- [About this task]: Pull out every line in the data that has the string "사용자가" in it.

▼

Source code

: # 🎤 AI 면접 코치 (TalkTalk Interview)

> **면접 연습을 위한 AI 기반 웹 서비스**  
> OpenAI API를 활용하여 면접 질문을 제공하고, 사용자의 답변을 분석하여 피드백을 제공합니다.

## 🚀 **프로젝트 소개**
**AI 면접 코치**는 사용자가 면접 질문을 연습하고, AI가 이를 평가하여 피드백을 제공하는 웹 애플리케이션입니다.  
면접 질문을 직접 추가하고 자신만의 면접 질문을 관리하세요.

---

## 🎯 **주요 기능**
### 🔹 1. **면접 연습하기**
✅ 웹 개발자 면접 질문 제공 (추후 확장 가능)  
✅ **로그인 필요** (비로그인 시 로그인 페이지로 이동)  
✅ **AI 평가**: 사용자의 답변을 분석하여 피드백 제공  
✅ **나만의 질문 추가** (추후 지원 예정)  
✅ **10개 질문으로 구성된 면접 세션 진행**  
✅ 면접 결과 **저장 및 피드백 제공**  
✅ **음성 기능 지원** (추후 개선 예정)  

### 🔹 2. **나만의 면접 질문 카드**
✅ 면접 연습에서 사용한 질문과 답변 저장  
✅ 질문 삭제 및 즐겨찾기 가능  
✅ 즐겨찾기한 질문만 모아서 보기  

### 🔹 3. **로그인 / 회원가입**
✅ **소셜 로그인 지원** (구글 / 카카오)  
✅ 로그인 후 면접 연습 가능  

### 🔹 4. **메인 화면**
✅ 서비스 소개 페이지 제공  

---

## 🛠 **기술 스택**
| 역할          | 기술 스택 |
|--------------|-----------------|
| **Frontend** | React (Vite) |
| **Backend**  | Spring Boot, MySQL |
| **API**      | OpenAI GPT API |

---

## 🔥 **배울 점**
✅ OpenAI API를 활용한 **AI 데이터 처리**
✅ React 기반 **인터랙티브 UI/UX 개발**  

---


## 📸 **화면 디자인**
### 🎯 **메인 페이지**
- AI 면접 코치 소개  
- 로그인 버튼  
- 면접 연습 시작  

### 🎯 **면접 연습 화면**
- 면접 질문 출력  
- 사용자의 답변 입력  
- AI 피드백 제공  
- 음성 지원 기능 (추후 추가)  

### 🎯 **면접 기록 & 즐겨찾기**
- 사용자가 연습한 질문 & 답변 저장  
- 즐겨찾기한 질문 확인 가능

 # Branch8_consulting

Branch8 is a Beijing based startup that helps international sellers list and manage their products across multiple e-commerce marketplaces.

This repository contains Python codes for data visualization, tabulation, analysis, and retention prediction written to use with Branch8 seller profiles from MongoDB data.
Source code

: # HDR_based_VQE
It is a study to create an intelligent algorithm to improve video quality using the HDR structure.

▲

- [Task output]:
**AI 면접 코치**는 사용자가 면접 질문을 연습하고, AI가 이를 평가하여 피드백을 제공하는 웹 애플리케이션입니다.  
- 사용자가 연습한 질문 & 답변 저장  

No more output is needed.